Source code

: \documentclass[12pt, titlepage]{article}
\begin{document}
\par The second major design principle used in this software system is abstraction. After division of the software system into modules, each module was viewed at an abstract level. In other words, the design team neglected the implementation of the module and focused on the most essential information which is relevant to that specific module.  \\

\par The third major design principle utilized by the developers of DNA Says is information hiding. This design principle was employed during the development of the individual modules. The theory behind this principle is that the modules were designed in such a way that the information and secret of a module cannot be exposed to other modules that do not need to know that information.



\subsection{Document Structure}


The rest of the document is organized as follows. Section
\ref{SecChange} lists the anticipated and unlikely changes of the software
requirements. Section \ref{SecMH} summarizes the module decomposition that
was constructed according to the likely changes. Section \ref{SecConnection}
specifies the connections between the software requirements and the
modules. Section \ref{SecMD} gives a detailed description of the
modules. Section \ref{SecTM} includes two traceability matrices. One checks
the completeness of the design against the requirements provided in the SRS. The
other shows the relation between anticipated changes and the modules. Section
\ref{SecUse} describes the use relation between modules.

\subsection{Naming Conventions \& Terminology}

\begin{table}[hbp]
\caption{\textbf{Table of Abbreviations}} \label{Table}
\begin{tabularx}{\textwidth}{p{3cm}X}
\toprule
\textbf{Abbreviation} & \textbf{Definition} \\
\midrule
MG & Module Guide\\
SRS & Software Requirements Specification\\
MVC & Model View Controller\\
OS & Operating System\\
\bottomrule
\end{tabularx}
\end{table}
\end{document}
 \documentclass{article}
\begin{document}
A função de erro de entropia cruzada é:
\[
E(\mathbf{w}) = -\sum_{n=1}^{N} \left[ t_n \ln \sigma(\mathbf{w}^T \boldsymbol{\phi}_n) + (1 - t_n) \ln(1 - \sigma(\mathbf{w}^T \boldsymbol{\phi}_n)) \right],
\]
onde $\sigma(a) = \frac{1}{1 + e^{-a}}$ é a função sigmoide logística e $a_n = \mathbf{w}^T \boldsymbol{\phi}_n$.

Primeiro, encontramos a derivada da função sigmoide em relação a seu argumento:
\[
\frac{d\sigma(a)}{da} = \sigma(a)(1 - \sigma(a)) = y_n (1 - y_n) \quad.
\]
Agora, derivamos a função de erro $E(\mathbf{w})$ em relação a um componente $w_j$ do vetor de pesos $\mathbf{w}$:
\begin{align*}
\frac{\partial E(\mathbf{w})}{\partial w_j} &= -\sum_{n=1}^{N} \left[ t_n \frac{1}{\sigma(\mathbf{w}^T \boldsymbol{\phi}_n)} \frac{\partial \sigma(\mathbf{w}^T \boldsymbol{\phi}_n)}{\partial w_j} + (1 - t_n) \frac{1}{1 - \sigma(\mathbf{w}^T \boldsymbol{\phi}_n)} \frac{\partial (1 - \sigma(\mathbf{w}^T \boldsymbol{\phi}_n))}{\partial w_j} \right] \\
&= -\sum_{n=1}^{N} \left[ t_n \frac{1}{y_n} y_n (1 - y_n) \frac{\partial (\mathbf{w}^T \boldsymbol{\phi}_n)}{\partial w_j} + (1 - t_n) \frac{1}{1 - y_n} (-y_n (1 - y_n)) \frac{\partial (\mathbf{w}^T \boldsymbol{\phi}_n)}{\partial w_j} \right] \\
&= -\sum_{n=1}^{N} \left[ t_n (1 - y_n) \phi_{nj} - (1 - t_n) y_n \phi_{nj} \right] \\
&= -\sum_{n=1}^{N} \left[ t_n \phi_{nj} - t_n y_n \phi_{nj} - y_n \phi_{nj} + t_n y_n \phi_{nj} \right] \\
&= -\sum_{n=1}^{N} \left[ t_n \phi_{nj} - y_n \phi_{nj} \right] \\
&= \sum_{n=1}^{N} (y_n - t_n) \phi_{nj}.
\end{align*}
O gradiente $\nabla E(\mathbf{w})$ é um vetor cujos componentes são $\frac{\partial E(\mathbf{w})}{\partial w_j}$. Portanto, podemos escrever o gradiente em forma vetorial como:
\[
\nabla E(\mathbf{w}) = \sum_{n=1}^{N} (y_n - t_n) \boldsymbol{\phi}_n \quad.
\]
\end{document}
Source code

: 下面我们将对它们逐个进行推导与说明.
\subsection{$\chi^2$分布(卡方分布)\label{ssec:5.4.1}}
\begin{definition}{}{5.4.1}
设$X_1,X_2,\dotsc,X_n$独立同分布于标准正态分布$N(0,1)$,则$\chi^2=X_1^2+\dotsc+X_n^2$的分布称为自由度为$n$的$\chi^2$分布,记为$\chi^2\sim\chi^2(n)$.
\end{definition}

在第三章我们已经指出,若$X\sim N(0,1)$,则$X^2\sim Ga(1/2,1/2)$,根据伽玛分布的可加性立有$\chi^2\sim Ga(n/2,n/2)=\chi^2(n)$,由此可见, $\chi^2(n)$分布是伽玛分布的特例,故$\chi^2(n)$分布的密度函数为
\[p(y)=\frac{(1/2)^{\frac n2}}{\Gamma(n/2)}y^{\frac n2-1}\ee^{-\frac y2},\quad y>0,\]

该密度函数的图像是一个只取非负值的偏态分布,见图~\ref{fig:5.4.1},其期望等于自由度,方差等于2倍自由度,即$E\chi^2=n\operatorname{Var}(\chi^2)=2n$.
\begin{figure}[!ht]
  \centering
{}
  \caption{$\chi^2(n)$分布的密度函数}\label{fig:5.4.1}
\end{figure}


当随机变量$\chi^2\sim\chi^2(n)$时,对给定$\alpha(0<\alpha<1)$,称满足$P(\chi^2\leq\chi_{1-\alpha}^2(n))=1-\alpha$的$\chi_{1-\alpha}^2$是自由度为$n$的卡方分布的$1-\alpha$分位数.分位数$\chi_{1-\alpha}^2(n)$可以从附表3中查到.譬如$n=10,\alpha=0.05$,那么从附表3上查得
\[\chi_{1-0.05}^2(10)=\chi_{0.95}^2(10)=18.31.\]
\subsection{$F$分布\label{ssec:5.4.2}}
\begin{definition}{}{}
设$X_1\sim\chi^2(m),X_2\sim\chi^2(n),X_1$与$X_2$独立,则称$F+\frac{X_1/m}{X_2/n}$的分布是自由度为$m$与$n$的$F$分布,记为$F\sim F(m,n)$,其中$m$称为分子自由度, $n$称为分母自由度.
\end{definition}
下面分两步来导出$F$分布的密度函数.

------------------------------------------------

→ **Task**
An exact written copy of every entry is the required answer.

→ **Written answer**
Source code

: \documentclass[12pt, titlepage]{article}
\begin{document}
\par The second major design principle used in this software system is abstraction. After division of the software system into modules, each module was viewed at an abstract level. In other words, the design team neglected the implementation of the module and focused on the most essential information which is relevant to that specific module.  \\

\par The third major design principle utilized by the developers of DNA Says is information hiding. This design principle was employed during the development of the individual modules. The theory behind this principle is that the modules were designed in such a way that the information and secret of a module cannot be exposed to other modules that do not need to know that information.



\subsection{Document Structure}


The rest of the document is organized as follows. Section
\ref{SecChange} lists the anticipated and unlikely changes of the software
requirements. Section \ref{SecMH} summarizes the module decomposition that
was constructed according to the likely changes. Section \ref{SecConnection}
specifies the connections between the software requirements and the
modules. Section \ref{SecMD} gives a detailed description of the
modules. Section \ref{SecTM} includes two traceability matrices. One checks
the completeness of the design against the requirements provided in the SRS. The
other shows the relation between anticipated changes and the modules. Section
\ref{SecUse} describes the use relation between modules.

\subsection{Naming Conventions \& Terminology}

\begin{table}[hbp]
\caption{\textbf{Table of Abbreviations}} \label{Table}
\begin{tabularx}{\textwidth}{p{3cm}X}
\toprule
\textbf{Abbreviation} & \textbf{Definition} \\
\midrule
MG & Module Guide\\
SRS & Software Requirements Specification\\
MVC & Model View Controller\\
OS & Operating System\\
\bottomrule
\end{tabularx}
\end{table}
\end{document}
 \documentclass{article}
\begin{document}
A função de erro de entropia cruzada é:
\[
E(\mathbf{w}) = -\sum_{n=1}^{N} \left[ t_n \ln \sigma(\mathbf{w}^T \boldsymbol{\phi}_n) + (1 - t_n) \ln(1 - \sigma(\mathbf{w}^T \boldsymbol{\phi}_n)) \right],
\]
onde $\sigma(a) = \frac{1}{1 + e^{-a}}$ é a função sigmoide logística e $a_n = \mathbf{w}^T \boldsymbol{\phi}_n$.

Primeiro, encontramos a derivada da função sigmoide em relação a seu argumento:
\[
\frac{d\sigma(a)}{da} = \sigma(a)(1 - \sigma(a)) = y_n (1 - y_n) \quad.
\]
Agora, derivamos a função de erro $E(\mathbf{w})$ em relação a um componente $w_j$ do vetor de pesos $\mathbf{w}$:
\begin{align*}
\frac{\partial E(\mathbf{w})}{\partial w_j} &= -\sum_{n=1}^{N} \left[ t_n \frac{1}{\sigma(\mathbf{w}^T \boldsymbol{\phi}_n)} \frac{\partial \sigma(\mathbf{w}^T \boldsymbol{\phi}_n)}{\partial w_j} + (1 - t_n) \frac{1}{1 - \sigma(\mathbf{w}^T \boldsymbol{\phi}_n)} \frac{\partial (1 - \sigma(\mathbf{w}^T \boldsymbol{\phi}_n))}{\partial w_j} \right] \\
&= -\sum_{n=1}^{N} \left[ t_n \frac{1}{y_n} y_n (1 - y_n) \frac{\partial (\mathbf{w}^T \boldsymbol{\phi}_n)}{\partial w_j} + (1 - t_n) \frac{1}{1 - y_n} (-y_n (1 - y_n)) \frac{\partial (\mathbf{w}^T \boldsymbol{\phi}_n)}{\partial w_j} \right] \\
&= -\sum_{n=1}^{N} \left[ t_n (1 - y_n) \phi_{nj} - (1 - t_n) y_n \phi_{nj} \right] \\
&= -\sum_{n=1}^{N} \left[ t_n \phi_{nj} - t_n y_n \phi_{nj} - y_n \phi_{nj} + t_n y_n \phi_{nj} \right] \\
&= -\sum_{n=1}^{N} \left[ t_n \phi_{nj} - y_n \phi_{nj} \right] \\
&= \sum_{n=1}^{N} (y_n - t_n) \phi_{nj}.
\end{align*}
O gradiente $\nabla E(\mathbf{w})$ é um vetor cujos componentes são $\frac{\partial E(\mathbf{w})}{\partial w_j}$. Portanto, podemos escrever o gradiente em forma vetorial como:
\[
\nabla E(\mathbf{w}) = \sum_{n=1}^{N} (y_n - t_n) \boldsymbol{\phi}_n \quad.
\]
\end{document}
Source code

: 下面我们将对它们逐个进行推导与说明.
\subsection{$\chi^2$分布(卡方分布)\label{ssec:5.4.1}}
\begin{definition}{}{5.4.1}
设$X_1,X_2,\dotsc,X_n$独立同分布于标准正态分布$N(0,1)$,则$\chi^2=X_1^2+\dotsc+X_n^2$的分布称为自由度为$n$的$\chi^2$分布,记为$\chi^2\sim\chi^2(n)$.
\end{definition}

在第三章我们已经指出,若$X\sim N(0,1)$,则$X^2\sim Ga(1/2,1/2)$,根据伽玛分布的可加性立有$\chi^2\sim Ga(n/2,n/2)=\chi^2(n)$,由此可见, $\chi^2(n)$分布是伽玛分布的特例,故$\chi^2(n)$分布的密度函数为
\[p(y)=\frac{(1/2)^{\frac n2}}{\Gamma(n/2)}y^{\frac n2-1}\ee^{-\frac y2},\quad y>0,\]

该密度函数的图像是一个只取非负值的偏态分布,见图~\ref{fig:5.4.1},其期望等于自由度,方差等于2倍自由度,即$E\chi^2=n\operatorname{Var}(\chi^2)=2n$.
\begin{figure}[!ht]
  \centering
{}
  \caption{$\chi^2(n)$分布的密度函数}\label{fig:5.4.1}
\end{figure}


当随机变量$\chi^2\sim\chi^2(n)$时,对给定$\alpha(0<\alpha<1)$,称满足$P(\chi^2\leq\chi_{1-\alpha}^2(n))=1-\alpha$的$\chi_{1-\alpha}^2$是自由度为$n$的卡方分布的$1-\alpha$分位数.分位数$\chi_{1-\alpha}^2(n)$可以从附表3中查到.譬如$n=10,\alpha=0.05$,那么从附表3上查得
\[\chi_{1-0.05}^2(10)=\chi_{0.95}^2(10)=18.31.\]
\subsection{$F$分布\label{ssec:5.4.2}}
\begin{definition}{}{}
设$X_1\sim\chi^2(m),X_2\sim\chi^2(n),X_1$与$X_2$独立,则称$F+\frac{X_1/m}{X_2/n}$的分布是自由度为$m$与$n$的$F$分布,记为$F\sim F(m,n)$,其中$m$称为分子自由度, $n$称为分母自由度.
\end{definition}
下面分两步来导出$F$分布的密度函数.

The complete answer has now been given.